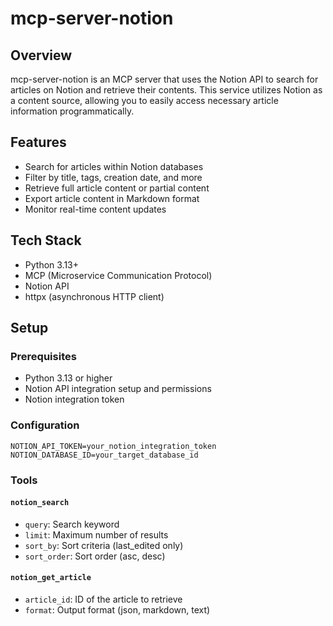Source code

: # mcp-server-notion

## Overview

mcp-server-notion is an MCP server that uses the Notion API to search for articles on Notion and retrieve their contents. This service utilizes Notion as a content source, allowing you to easily access necessary article information programmatically.

## Features

- Search for articles within Notion databases
- Filter by title, tags, creation date, and more
- Retrieve full article content or partial content
- Export article content in Markdown format
- Monitor real-time content updates

## Tech Stack

- Python 3.13+
- MCP (Microservice Communication Protocol)
- Notion API
- httpx (asynchronous HTTP client)

## Setup

### Prerequisites

- Python 3.13 or higher
- Notion API integration setup and permissions
- Notion integration token

### Configuration

```env
NOTION_API_TOKEN=your_notion_integration_token
NOTION_DATABASE_ID=your_target_database_id
```

### Tools

#### `notion_search`

- `query`: Search keyword
- `limit`: Maximum number of results
- `sort_by`: Sort criteria (last_edited only)
- `sort_order`: Sort order (asc, desc)

#### `notion_get_article`

- `article_id`: ID of the article to retrieve
- `format`: Output format (json, markdown, text)

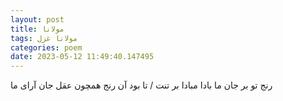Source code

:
 ```yaml
---
layout: post
title: مولانا
tags: مولانا غزل
categories: poem
date: 2023-05-12 11:49:40.147495
---
```


رنج تو بر جان ما بادا مبادا بر تنت / تا بود آن رنج همچون عقل جان آرای ما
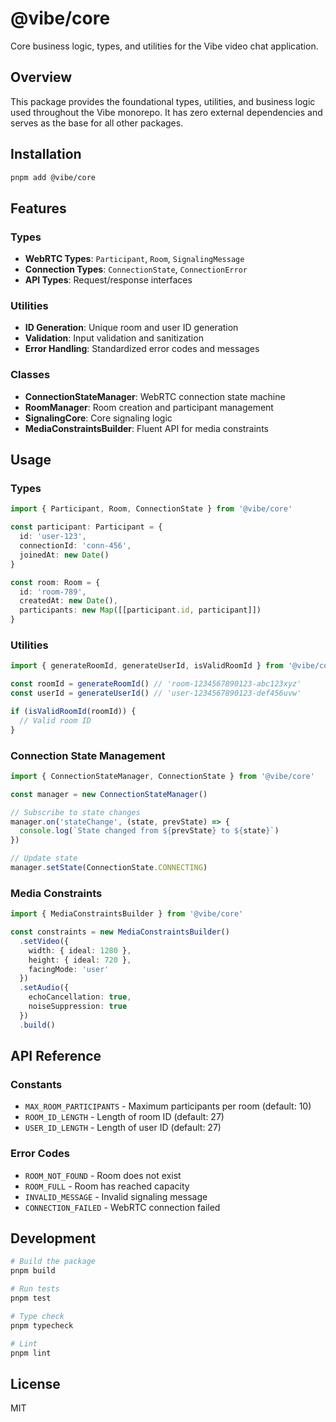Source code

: # @vibe/core

Core business logic, types, and utilities for the Vibe video chat application.

## Overview

This package provides the foundational types, utilities, and business logic used throughout the Vibe monorepo. It has zero external dependencies and serves as the base for all other packages.

## Installation

```bash
pnpm add @vibe/core
```

## Features

### Types

- **WebRTC Types**: `Participant`, `Room`, `SignalingMessage`
- **Connection Types**: `ConnectionState`, `ConnectionError`
- **API Types**: Request/response interfaces

### Utilities

- **ID Generation**: Unique room and user ID generation
- **Validation**: Input validation and sanitization
- **Error Handling**: Standardized error codes and messages

### Classes

- **ConnectionStateManager**: WebRTC connection state machine
- **RoomManager**: Room creation and participant management
- **SignalingCore**: Core signaling logic
- **MediaConstraintsBuilder**: Fluent API for media constraints

## Usage

### Types

```typescript
import { Participant, Room, ConnectionState } from '@vibe/core'

const participant: Participant = {
  id: 'user-123',
  connectionId: 'conn-456',
  joinedAt: new Date()
}

const room: Room = {
  id: 'room-789',
  createdAt: new Date(),
  participants: new Map([[participant.id, participant]])
}
```

### Utilities

```typescript
import { generateRoomId, generateUserId, isValidRoomId } from '@vibe/core'

const roomId = generateRoomId() // 'room-1234567890123-abc123xyz'
const userId = generateUserId() // 'user-1234567890123-def456uvw'

if (isValidRoomId(roomId)) {
  // Valid room ID
}
```

### Connection State Management

```typescript
import { ConnectionStateManager, ConnectionState } from '@vibe/core'

const manager = new ConnectionStateManager()

// Subscribe to state changes
manager.on('stateChange', (state, prevState) => {
  console.log(`State changed from ${prevState} to ${state}`)
})

// Update state
manager.setState(ConnectionState.CONNECTING)
```

### Media Constraints

```typescript
import { MediaConstraintsBuilder } from '@vibe/core'

const constraints = new MediaConstraintsBuilder()
  .setVideo({
    width: { ideal: 1280 },
    height: { ideal: 720 },
    facingMode: 'user'
  })
  .setAudio({
    echoCancellation: true,
    noiseSuppression: true
  })
  .build()
```

## API Reference

### Constants

- `MAX_ROOM_PARTICIPANTS` - Maximum participants per room (default: 10)
- `ROOM_ID_LENGTH` - Length of room ID (default: 27)
- `USER_ID_LENGTH` - Length of user ID (default: 27)

### Error Codes

- `ROOM_NOT_FOUND` - Room does not exist
- `ROOM_FULL` - Room has reached capacity
- `INVALID_MESSAGE` - Invalid signaling message
- `CONNECTION_FAILED` - WebRTC connection failed

## Development

```bash
# Build the package
pnpm build

# Run tests
pnpm test

# Type check
pnpm typecheck

# Lint
pnpm lint
```

## License

MIT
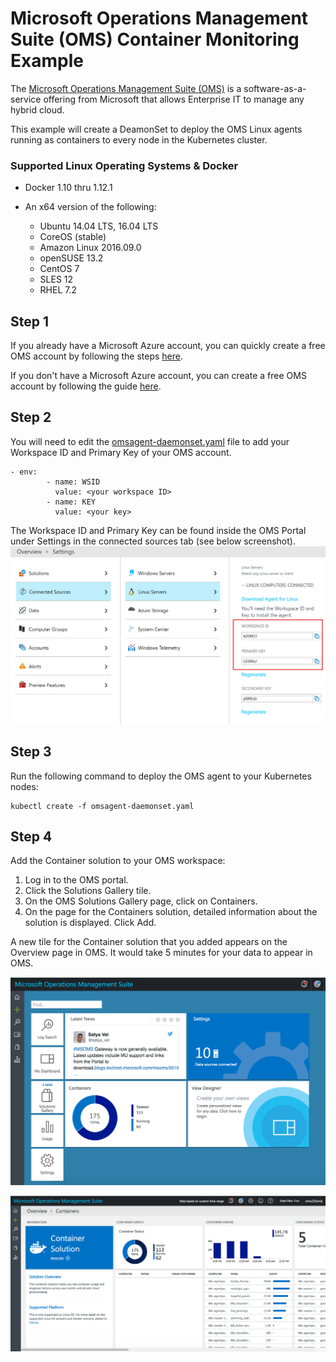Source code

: # Microsoft Operations Management Suite (OMS) Container Monitoring Example

The [Microsoft Operations Management Suite (OMS)](https://www.microsoft.com/en-us/cloud-platform/operations-management-suite) is a software-as-a-service offering from Microsoft that allows Enterprise IT to manage any hybrid cloud.

This example will create a DeamonSet to deploy the OMS Linux agents running as containers to every node in the Kubernetes cluster.

### Supported Linux Operating Systems & Docker
- Docker 1.10 thru 1.12.1

- An x64 version of the following:
	- Ubuntu 14.04 LTS, 16.04 LTS
	- CoreOS (stable)
	- Amazon Linux 2016.09.0
	- openSUSE 13.2
	- CentOS 7
	- SLES 12
	- RHEL 7.2

## Step 1

If you already have a Microsoft Azure account, you can quickly create a free OMS account by following the steps [here](https://docs.microsoft.com/en-us/azure/log-analytics/log-analytics-get-started#sign-up-quickly-using-microsoft-azure).

If you don't have a Microsoft Azure account, you can create a free OMS account by following the guide [here](https://docs.microsoft.com/en-us/azure/log-analytics/log-analytics-get-started#sign-up-in-3-steps-using-oms).

## Step 2

You will need to edit the [omsagent-daemonset.yaml](./omsagent-daemonset.yaml) file to add your Workspace ID and Primary Key of your OMS account.

```
- env:
        - name: WSID
          value: <your workspace ID>
        - name: KEY
          value: <your key>
```

The Workspace ID and Primary Key can be found inside the OMS Portal under Settings in the connected sources tab (see below screenshot).
![connected-resources](./images/connected-resources.png)

## Step 3

Run the following command to deploy the OMS agent to your Kubernetes nodes:

```
kubectl create -f omsagent-daemonset.yaml 
```

## Step 4

Add the Container solution to your OMS workspace:

1. Log in to the OMS portal.
2. Click the Solutions Gallery tile.
3. On the OMS Solutions Gallery page, click on Containers.
4. On the page for the Containers solution, detailed information about the solution is displayed. Click Add.

A new tile for the Container solution that you added appears on the Overview page in OMS. It would take 5 minutes for your data to appear in OMS.

![oms-portal](./images/oms-portal.png)

![coms-container-solution](./images/oms-container-solution.png)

What to do:
Please repeat every record above exactly, but leave out the pictures.

Output of the task:
Source code

: # mcp-server-notion

## Overview

mcp-server-notion is an MCP server that uses the Notion API to search for articles on Notion and retrieve their contents. This service utilizes Notion as a content source, allowing you to easily access necessary article information programmatically.

## Features

- Search for articles within Notion databases
- Filter by title, tags, creation date, and more
- Retrieve full article content or partial content
- Export article content in Markdown format
- Monitor real-time content updates

## Tech Stack

- Python 3.13+
- MCP (Microservice Communication Protocol)
- Notion API
- httpx (asynchronous HTTP client)

## Setup

### Prerequisites

- Python 3.13 or higher
- Notion API integration setup and permissions
- Notion integration token

### Configuration

```env
NOTION_API_TOKEN=your_notion_integration_token
NOTION_DATABASE_ID=your_target_database_id
```

### Tools

#### `notion_search`

- `query`: Search keyword
- `limit`: Maximum number of results
- `sort_by`: Sort criteria (last_edited only)
- `sort_order`: Sort order (asc, desc)

#### `notion_get_article`

- `article_id`: ID of the article to retrieve
- `format`: Output format (json, markdown, text)

Source code

:
 ```yaml
---
layout: post
title: مولانا
tags: مولانا غزل
categories: poem
date: 2023-05-12 11:49:40.147495
---
```


رنج تو بر جان ما بادا مبادا بر تنت / تا بود آن رنج همچون عقل جان آرای ما
Source code

: # @vibe/core

Core business logic, types, and utilities for the Vibe video chat application.

## Overview

This package provides the foundational types, utilities, and business logic used throughout the Vibe monorepo. It has zero external dependencies and serves as the base for all other packages.

## Installation

```bash
pnpm add @vibe/core
```

## Features

### Types

- **WebRTC Types**: `Participant`, `Room`, `SignalingMessage`
- **Connection Types**: `ConnectionState`, `ConnectionError`
- **API Types**: Request/response interfaces

### Utilities

- **ID Generation**: Unique room and user ID generation
- **Validation**: Input validation and sanitization
- **Error Handling**: Standardized error codes and messages

### Classes

- **ConnectionStateManager**: WebRTC connection state machine
- **RoomManager**: Room creation and participant management
- **SignalingCore**: Core signaling logic
- **MediaConstraintsBuilder**: Fluent API for media constraints

## Usage

### Types

```typescript
import { Participant, Room, ConnectionState } from '@vibe/core'

const participant: Participant = {
  id: 'user-123',
  connectionId: 'conn-456',
  joinedAt: new Date()
}

const room: Room = {
  id: 'room-789',
  createdAt: new Date(),
  participants: new Map([[participant.id, participant]])
}
```

### Utilities

```typescript
import { generateRoomId, generateUserId, isValidRoomId } from '@vibe/core'

const roomId = generateRoomId() // 'room-1234567890123-abc123xyz'
const userId = generateUserId() // 'user-1234567890123-def456uvw'

if (isValidRoomId(roomId)) {
  // Valid room ID
}
```

### Connection State Management

```typescript
import { ConnectionStateManager, ConnectionState } from '@vibe/core'

const manager = new ConnectionStateManager()

// Subscribe to state changes
manager.on('stateChange', (state, prevState) => {
  console.log(`State changed from ${prevState} to ${state}`)
})

// Update state
manager.setState(ConnectionState.CONNECTING)
```

### Media Constraints

```typescript
import { MediaConstraintsBuilder } from '@vibe/core'

const constraints = new MediaConstraintsBuilder()
  .setVideo({
    width: { ideal: 1280 },
    height: { ideal: 720 },
    facingMode: 'user'
  })
  .setAudio({
    echoCancellation: true,
    noiseSuppression: true
  })
  .build()
```

## API Reference

### Constants

- `MAX_ROOM_PARTICIPANTS` - Maximum participants per room (default: 10)
- `ROOM_ID_LENGTH` - Length of room ID (default: 27)
- `USER_ID_LENGTH` - Length of user ID (default: 27)

### Error Codes

- `ROOM_NOT_FOUND` - Room does not exist
- `ROOM_FULL` - Room has reached capacity
- `INVALID_MESSAGE` - Invalid signaling message
- `CONNECTION_FAILED` - WebRTC connection failed

## Development

```bash
# Build the package
pnpm build

# Run tests
pnpm test

# Type check
pnpm typecheck

# Lint
pnpm lint
```

## License

MIT
Source code

: # Microsoft Operations Management Suite (OMS) Container Monitoring Example

The [Microsoft Operations Management Suite (OMS)](https://www.microsoft.com/en-us/cloud-platform/operations-management-suite) is a software-as-a-service offering from Microsoft that allows Enterprise IT to manage any hybrid cloud.

This example will create a DeamonSet to deploy the OMS Linux agents running as containers to every node in the Kubernetes cluster.

### Supported Linux Operating Systems & Docker
- Docker 1.10 thru 1.12.1

- An x64 version of the following:
	- Ubuntu 14.04 LTS, 16.04 LTS
	- CoreOS (stable)
	- Amazon Linux 2016.09.0
	- openSUSE 13.2
	- CentOS 7
	- SLES 12
	- RHEL 7.2

## Step 1

If you already have a Microsoft Azure account, you can quickly create a free OMS account by following the steps [here](https://docs.microsoft.com/en-us/azure/log-analytics/log-analytics-get-started#sign-up-quickly-using-microsoft-azure).

If you don't have a Microsoft Azure account, you can create a free OMS account by following the guide [here](https://docs.microsoft.com/en-us/azure/log-analytics/log-analytics-get-started#sign-up-in-3-steps-using-oms).

## Step 2

You will need to edit the [omsagent-daemonset.yaml](./omsagent-daemonset.yaml) file to add your Workspace ID and Primary Key of your OMS account.

```
- env:
        - name: WSID
          value: <your workspace ID>
        - name: KEY
          value: <your key>
```

The Workspace ID and Primary Key can be found inside the OMS Portal under Settings in the connected sources tab (see below screenshot).
![connected-resources](./images/connected-resources.png)

## Step 3

Run the following command to deploy the OMS agent to your Kubernetes nodes:

```
kubectl create -f omsagent-daemonset.yaml 
```

## Step 4

Add the Container solution to your OMS workspace:

1. Log in to the OMS portal.
2. Click the Solutions Gallery tile.
3. On the OMS Solutions Gallery page, click on Containers.
4. On the page for the Containers solution, detailed information about the solution is displayed. Click Add.

A new tile for the Container solution that you added appears on the Overview page in OMS. It would take 5 minutes for your data to appear in OMS.

![oms-portal](./images/oms-portal.png)

![coms-container-solution](./images/oms-container-solution.png)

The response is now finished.